Critics of the proposal, who include members of the gas industry as well as environmental and public health groups who broadly embrace the idea of noise regulation, say the rules would be toothless or too difficult to follow without hard benchmarks.
Others wonder whether DEP has the data, authority or expertise to wade into noise regulation right now.
“It seems like it’s fraught with peril at this point to make any kind of regulation,” W. Michael Griffin, a Carnegie Mellon University professor who is a non-voting adviser on the board, said at a recent meeting. Acceptable levels of noise vary from person to person, environment to environment, he said.
“Don’t get me wrong — a nuisance like this is really
important to understand and, if it’s required, to do something about,” he said. “What I worry about is it’s so nebulous.”
Even seasoned professionals who track down and minimize annoying sounds for a living liken the work to chasing ghosts.
Matt Oeler, president of the noise and vibration control company Oeler Industries, Inc. in Whitehall, said a 5-degree shift in wind direction can change a sound reading by 20 A-weighted decibels, while a field of corn might act differently as a noise buffer between a well site and a home depending on whether it is frozen or wet.
“You can have a noise source from half a mile away that comes to your house and interfaces or combines with maybe the vibration of your refrigerator and it creates a different harmonic that shows up in your bedroom,” he said. “It really is sort of chasing ghosts.”
Drilling companies can and do take steps to diminish noise from their operations. Oeler Industries, for example, manufactures and rents temporary acoustic barriers that surround well sites, as well as smaller shrouds and enclosures that smother sounds from specific pieces of equipment.
The company also offers continuous noise monitoring systems around well sites that can record audio clips when sounds rise above threshold levels so operators can track down the source.

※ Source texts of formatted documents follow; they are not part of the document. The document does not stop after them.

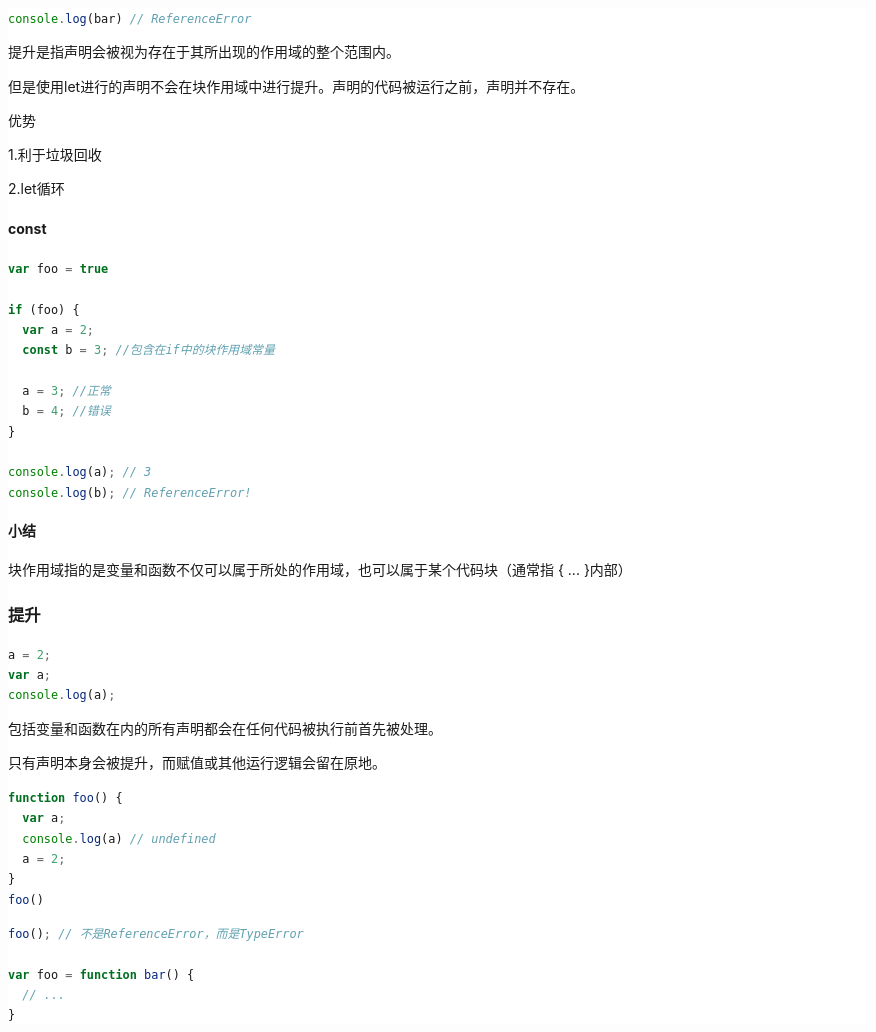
 ```javascript
console.log(bar) // ReferenceError
```

提升是指声明会被视为存在于其所出现的作用域的整个范围内。

但是使用let进行的声明不会在块作用域中进行提升。声明的代码被运行之前，声明并不存在。

优势

1.利于垃圾回收

2.let循环

#### const

```javascript
var foo = true

if (foo) {
  var a = 2;
  const b = 3; //包含在if中的块作用域常量
  
  a = 3; //正常
  b = 4; //错误
}

console.log(a); // 3
console.log(b); // ReferenceError!
```

#### 小结

块作用域指的是变量和函数不仅可以属于所处的作用域，也可以属于某个代码块（通常指 { ... }内部）

### 提升

```javascript
a = 2;
var a;
console.log(a);
```

包括变量和函数在内的所有声明都会在任何代码被执行前首先被处理。

只有声明本身会被提升，而赋值或其他运行逻辑会留在原地。

```javascript
function foo() {
  var a;
  console.log(a) // undefined
  a = 2;
}
foo()
```

```javascript
foo(); // 不是ReferenceError，而是TypeError

var foo = function bar() {
  // ...
}
```
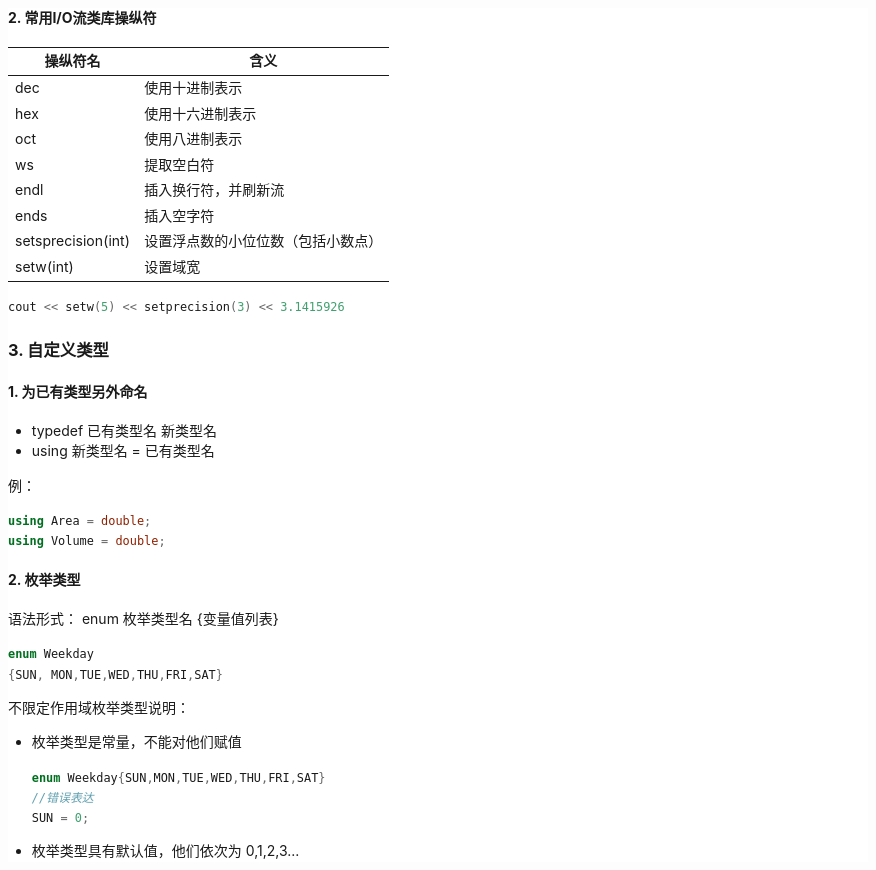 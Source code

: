#### 2. 常用I/O流类库操纵符

| 操纵符名           | 含义                               |
| ------------------ | ---------------------------------- |
| dec                | 使用十进制表示                     |
| hex                | 使用十六进制表示                   |
| oct                | 使用八进制表示                     |
| ws                 | 提取空白符                         |
| endl               | 插入换行符，并刷新流               |
| ends               | 插入空字符                         |
| setsprecision(int) | 设置浮点数的小位位数（包括小数点） |
| setw(int)          | 设置域宽                           |

```c++
cout << setw(5) << setprecision(3) << 3.1415926
```

### 3. 自定义类型

#### 1. 为已有类型另外命名

* typedef 已有类型名 新类型名
* using 新类型名 = 已有类型名

例：

```c++
using Area = double;
using Volume = double;
```

#### 2. 枚举类型

语法形式： enum 枚举类型名 {变量值列表}

```c++
enum Weekday
{SUN, MON,TUE,WED,THU,FRI,SAT}
```

不限定作用域枚举类型说明：

* 枚举类型是常量，不能对他们赋值

  ```c++
  enum Weekday{SUN,MON,TUE,WED,THU,FRI,SAT}
  //错误表达
  SUN = 0;
  ```

* 枚举类型具有默认值，他们依次为 0,1,2,3...

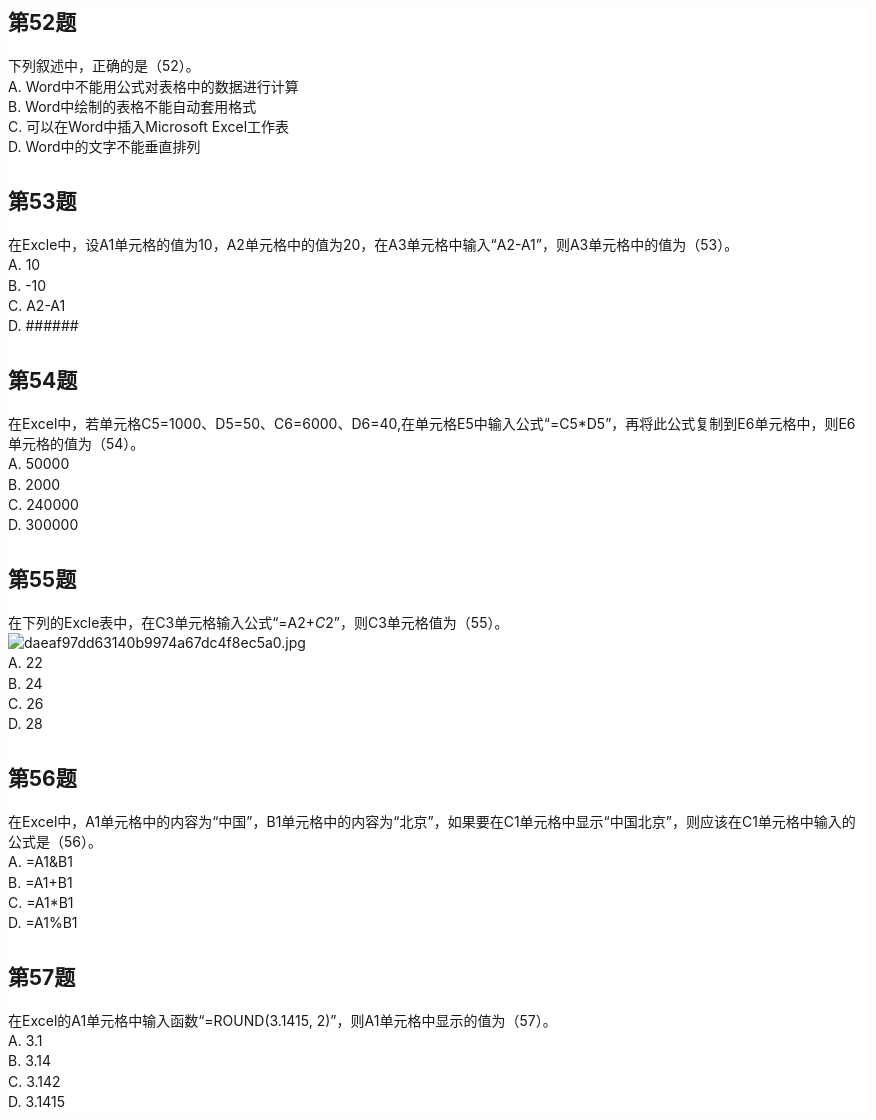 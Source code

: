 
## 第52题 ##

下列叙述中，正确的是（52）。  
A. Word中不能用公式对表格中的数据进行计算  
B. Word中绘制的表格不能自动套用格式  
C. 可以在Word中插入Microsoft Excel工作表  
D. Word中的文字不能垂直排列  


## 第53题 ##

在Excle中，设A1单元格的值为10，A2单元格中的值为20，在A3单元格中输入“A2-A1”，则A3单元格中的值为（53）。  
A. 10  
B. -10  
C. A2-A1  
D. \#\#\#\#\#\#  


## 第54题 ##

在Excel中，若单元格C5=1000、D5=50、C6=6000、D6=40,在单元格E5中输入公式“=C5\*D5”，再将此公式复制到E6单元格中，则E6单元格的值为（54）。  
A. 50000  
B. 2000  
C. 240000  
D. 300000  


## 第55题 ##

在下列的Excle表中，在C3单元格输入公式“=A2+$C$2”，则C3单元格值为（55）。  
![daeaf97dd63140b9974a67dc4f8ec5a0.jpg][]  
A. 22  
B. 24  
C. 26  
D. 28  


## 第56题 ##

在Excel中，A1单元格中的内容为“中国”，B1单元格中的内容为“北京”，如果要在C1单元格中显示“中国北京”，则应该在C1单元格中输入的公式是（56）。  
A. =A1&B1  
B. =A1+B1  
C. =A1\*B1  
D. =A1%B1  


## 第57题 ##

在Excel的A1单元格中输入函数“=ROUND(3.1415, 2)”，则A1单元格中显示的值为（57）。  
A. 3.1  
B. 3.14  
C. 3.142  
D. 3.1415  


[b52fb98ff17341f68c5cd3f6c99159e1.jpg]: https://www.xkxxkx.cn/file/exam/software/信息处理技术员/综合知识/第24题/b52fb98ff17341f68c5cd3f6c99159e1.jpg
[628afa3433e64edf964a006e1208e39c.jpg]: https://www.xkxxkx.cn/file/exam/software/信息处理技术员/综合知识/第26题/628afa3433e64edf964a006e1208e39c.jpg
[83020c04baa84a25a77256b42d2d0861.jpg]: https://www.xkxxkx.cn/file/exam/software/信息处理技术员/综合知识/第29题/83020c04baa84a25a77256b42d2d0861.jpg
[daeaf97dd63140b9974a67dc4f8ec5a0.jpg]: https://www.xkxxkx.cn/file/exam/software/信息处理技术员/综合知识/第55题/daeaf97dd63140b9974a67dc4f8ec5a0.jpg
[e67a95ba17ea4aee8c735fb542b143d1.jpg]: https://www.xkxxkx.cn/file/exam/software/信息处理技术员/综合知识/第64题/e67a95ba17ea4aee8c735fb542b143d1.jpg
[37294159b4ba4bd0be7d69ddc9227fbc.jpg]: https://www.xkxxkx.cn/file/exam/software/信息处理技术员/综合知识/第49题/37294159b4ba4bd0be7d69ddc9227fbc.jpg
[67b5d8acfe6c4600a77144a603c46879.jpg]: https://www.xkxxkx.cn/file/exam/software/信息处理技术员/综合知识/第53题/67b5d8acfe6c4600a77144a603c46879.jpg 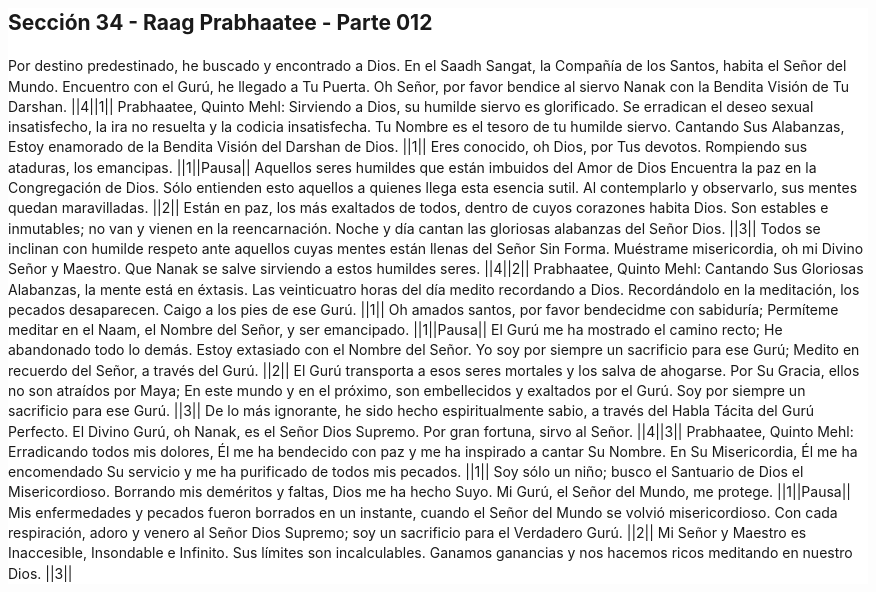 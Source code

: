 ## Sección 34 - Raag Prabhaatee - Parte 012

Por destino predestinado, he buscado y encontrado a Dios.
En el Saadh Sangat, la Compañía de los Santos, habita el Señor del Mundo.
Encuentro con el Gurú, he llegado a Tu Puerta.
Oh Señor, por favor bendice al siervo Nanak con la Bendita Visión de Tu Darshan. ||4||1||
Prabhaatee, Quinto Mehl:
Sirviendo a Dios, su humilde siervo es glorificado.
Se erradican el deseo sexual insatisfecho, la ira no resuelta y la codicia insatisfecha.
Tu Nombre es el tesoro de tu humilde siervo.
Cantando Sus Alabanzas, Estoy enamorado de la Bendita Visión del Darshan de Dios. ||1||
Eres conocido, oh Dios, por Tus devotos.
Rompiendo sus ataduras, los emancipas. ||1||Pausa||
Aquellos seres humildes que están imbuidos del Amor de Dios
Encuentra la paz en la Congregación de Dios.
Sólo entienden esto aquellos a quienes llega esta esencia sutil.
Al contemplarlo y observarlo, sus mentes quedan maravilladas. ||2||
Están en paz, los más exaltados de todos,
dentro de cuyos corazones habita Dios.
Son estables e inmutables; no van y vienen en la reencarnación.
Noche y día cantan las gloriosas alabanzas del Señor Dios. ||3||
Todos se inclinan con humilde respeto ante aquellos
cuyas mentes están llenas del Señor Sin Forma.
Muéstrame misericordia, oh mi Divino Señor y Maestro.
Que Nanak se salve sirviendo a estos humildes seres. ||4||2||
Prabhaatee, Quinto Mehl:
Cantando Sus Gloriosas Alabanzas, la mente está en éxtasis.
Las veinticuatro horas del día medito recordando a Dios.
Recordándolo en la meditación, los pecados desaparecen.
Caigo a los pies de ese Gurú. ||1||
Oh amados santos, por favor bendecidme con sabiduría;
Permíteme meditar en el Naam, el Nombre del Señor, y ser emancipado. ||1||Pausa||
El Gurú me ha mostrado el camino recto;
He abandonado todo lo demás. Estoy extasiado con el Nombre del Señor.
Yo soy por siempre un sacrificio para ese Gurú;
Medito en recuerdo del Señor, a través del Gurú. ||2||
El Gurú transporta a esos seres mortales y los salva de ahogarse.
Por Su Gracia, ellos no son atraídos por Maya;
En este mundo y en el próximo, son embellecidos y exaltados por el Gurú.
Soy por siempre un sacrificio para ese Gurú. ||3||
De lo más ignorante, he sido hecho espiritualmente sabio,
a través del Habla Tácita del Gurú Perfecto.
El Divino Gurú, oh Nanak, es el Señor Dios Supremo.
Por gran fortuna, sirvo al Señor. ||4||3||
Prabhaatee, Quinto Mehl:
Erradicando todos mis dolores, Él me ha bendecido con paz y me ha inspirado a cantar Su Nombre.
En Su Misericordia, Él me ha encomendado Su servicio y me ha purificado de todos mis pecados. ||1||
Soy sólo un niño; busco el Santuario de Dios el Misericordioso.
Borrando mis deméritos y faltas, Dios me ha hecho Suyo. Mi Gurú, el Señor del Mundo, me protege. ||1||Pausa||
Mis enfermedades y pecados fueron borrados en un instante, cuando el Señor del Mundo se volvió misericordioso.
Con cada respiración, adoro y venero al Señor Dios Supremo; soy un sacrificio para el Verdadero Gurú. ||2||
Mi Señor y Maestro es Inaccesible, Insondable e Infinito. Sus límites son incalculables.
Ganamos ganancias y nos hacemos ricos meditando en nuestro Dios. ||3||
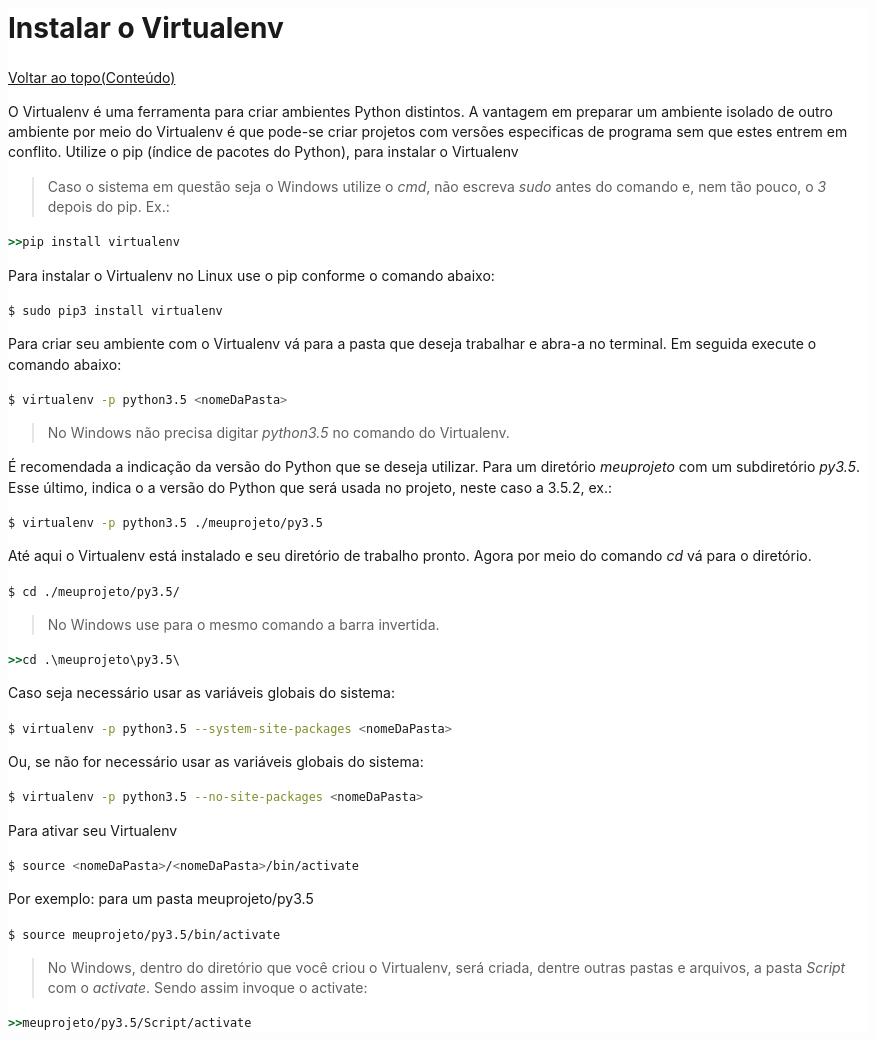 
# Instalar o Virtualenv
[Voltar ao topo(Conteúdo)](#conteúdo)

O Virtualenv é uma ferramenta para criar ambientes Python distintos. A vantagem em preparar um ambiente isolado de outro ambiente por meio do Virtualenv é que pode-se criar projetos com versões especificas de programa sem que estes entrem em conflito.
Utilize o pip (índice de pacotes do Python), para instalar o Virtualenv
> Caso o sistema em questão seja o Windows utilize o _cmd_, não escreva _sudo_ antes do comando e, nem tão pouco, o _3_ depois do pip. Ex.:
```cmd
>>pip install virtualenv
```

Para instalar o Virtualenv no Linux use o pip conforme o comando abaixo:
```sh
$ sudo pip3 install virtualenv
```
Para criar seu ambiente com o Virtualenv vá para a pasta que deseja trabalhar e abra-a no terminal. Em seguida execute o comando abaixo:
```sh
$ virtualenv -p python3.5 <nomeDaPasta>
```

> No Windows não precisa digitar _python3.5_ no comando do Virtualenv.

É recomendada a indicação da versão do Python que se deseja utilizar. Para um diretório _meuprojeto_ com um subdiretório _py3.5_. Esse último, indica o a versão do Python que será usada no projeto, neste caso a 3.5.2, ex.:
```sh
$ virtualenv -p python3.5 ./meuprojeto/py3.5
```
Até aqui o Virtualenv está instalado e seu diretório de trabalho pronto. Agora por meio do comando _cd_ vá para o diretório.
```sh
$ cd ./meuprojeto/py3.5/
```
> No Windows use para o  mesmo comando a barra invertida.
```cmd
>>cd .\meuprojeto\py3.5\
```

Caso seja necessário usar as variáveis globais do sistema:
```sh
$ virtualenv -p python3.5 --system-site-packages <nomeDaPasta>
```
Ou, se não for necessário usar as variáveis globais do sistema:
```sh
$ virtualenv -p python3.5 --no-site-packages <nomeDaPasta>
```
Para ativar seu Virtualenv
```sh
$ source <nomeDaPasta>/<nomeDaPasta>/bin/activate
```
Por exemplo: para um pasta meuprojeto/py3.5
```sh
$ source meuprojeto/py3.5/bin/activate
```
> No Windows, dentro do diretório que você criou o Virtualenv, será criada, dentre outras pastas e arquivos, a pasta _Script_ com o _activate_. Sendo assim invoque o activate:
```cmd
>>meuprojeto/py3.5/Script/activate
```
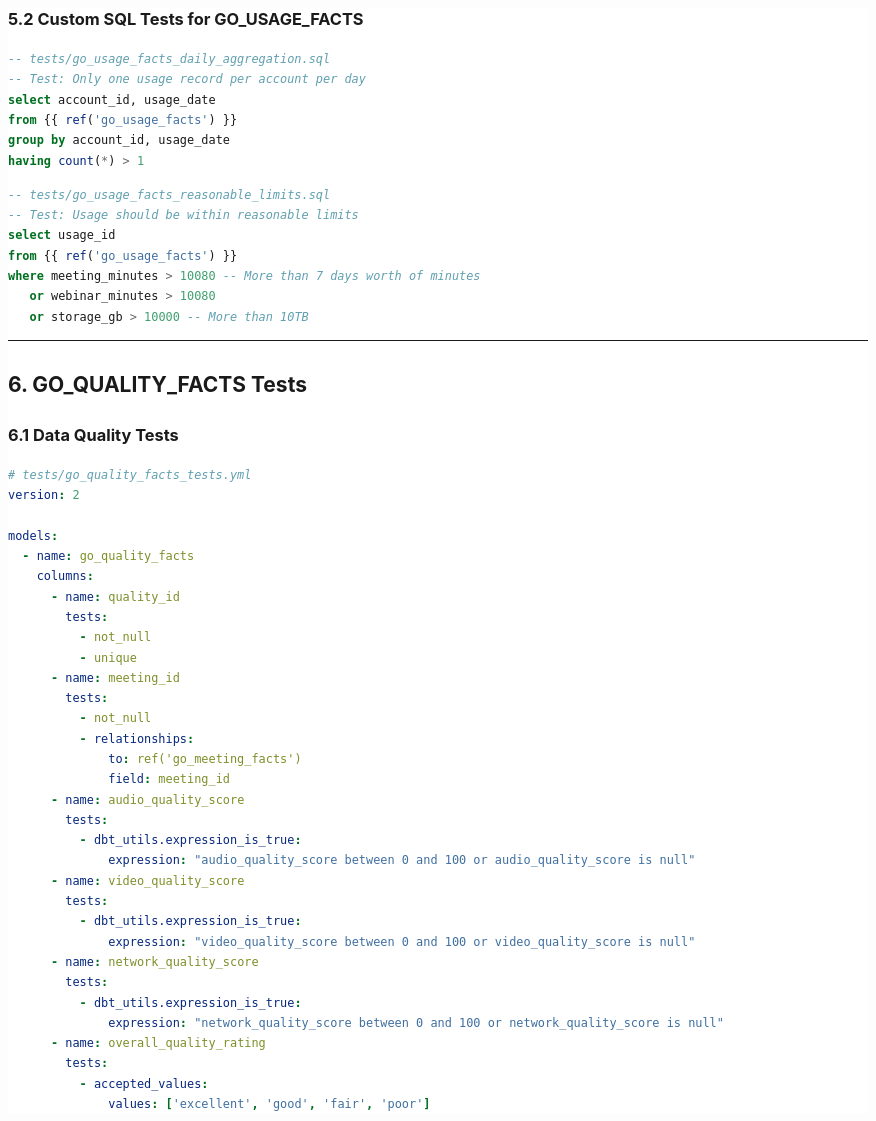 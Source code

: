 ### 5.2 Custom SQL Tests for GO_USAGE_FACTS

```sql
-- tests/go_usage_facts_daily_aggregation.sql
-- Test: Only one usage record per account per day
select account_id, usage_date
from {{ ref('go_usage_facts') }}
group by account_id, usage_date
having count(*) > 1
```

```sql
-- tests/go_usage_facts_reasonable_limits.sql
-- Test: Usage should be within reasonable limits
select usage_id
from {{ ref('go_usage_facts') }}
where meeting_minutes > 10080 -- More than 7 days worth of minutes
   or webinar_minutes > 10080
   or storage_gb > 10000 -- More than 10TB
```

---

## 6. GO_QUALITY_FACTS Tests

### 6.1 Data Quality Tests

```yaml
# tests/go_quality_facts_tests.yml
version: 2

models:
  - name: go_quality_facts
    columns:
      - name: quality_id
        tests:
          - not_null
          - unique
      - name: meeting_id
        tests:
          - not_null
          - relationships:
              to: ref('go_meeting_facts')
              field: meeting_id
      - name: audio_quality_score
        tests:
          - dbt_utils.expression_is_true:
              expression: "audio_quality_score between 0 and 100 or audio_quality_score is null"
      - name: video_quality_score
        tests:
          - dbt_utils.expression_is_true:
              expression: "video_quality_score between 0 and 100 or video_quality_score is null"
      - name: network_quality_score
        tests:
          - dbt_utils.expression_is_true:
              expression: "network_quality_score between 0 and 100 or network_quality_score is null"
      - name: overall_quality_rating
        tests:
          - accepted_values:
              values: ['excellent', 'good', 'fair', 'poor']
```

“Most if not all of the companies who are either developing well sites or compressor station sites all seem to be very concerned about noise and their impact on the neighborhood,” Mr. Oeler said. “Our experience is that most of the companies have been very, very concerned about being good neighbors.”
Some residents who live near busy well sites say there is nothing vague about the racket that disrupts their sleep or makes it hard to hold a conversation in their homes. They point out that well development activities may be temporary, but they can last for months or years on a pad with multiple wells.
“There are clangs, bangs, horns, beeps, roars, revving and more,” the Wyoming County community organization Connection for Oil, Gas and the Environment in the Northern Tier wrote in comments on the proposal. “Many folks who deal with these intolerable noise levels in non-zoned municipalities feel helpless.”
DEP officials said the proposed rules were designed to sketch broad requirements and establish the agency’s basic authority to regulate noise and suspend operations if they are too loud. The details of standards, exemptions and DEP’s response protocols will be filled in later with guidance documents that will be based on Alberta’s rules and drafted with input from industry, academic researchers and other experts.
Operators of well sites in remote areas, like state forests, may not need to mitigate anything to comply with the regulations, DEP officials said, while operators of sites in densely populated areas of southwestern Pennsylvania likely will need to take extra measures.
Industry critics of the proposal charge that the department is overreaching into an area it has no need or authority to regulate and instituting subjective and unpredictable standards.
In comments on the draft regulations, the North Fayette-based Marcellus Shale Coalition, whose members include most of the unconventional oil and gas operators in the state, protested that the proposal’s language is “so vague and arbitrary that it fails as a regulatory standard.”
The trade group said the entire noise section should be eliminated from the current regulatory package and, if the department insists on regulating noise, it should start the rule making process over from the beginning.
DEP officials have said they are very interested in hearing suggestions for shaping the noise rules, but they will not eliminate them.
“We do have an obligation to abate public nuisances,” Mr. Perry said at an oil and gas advisory board meeting. “This is really about protecting public health.”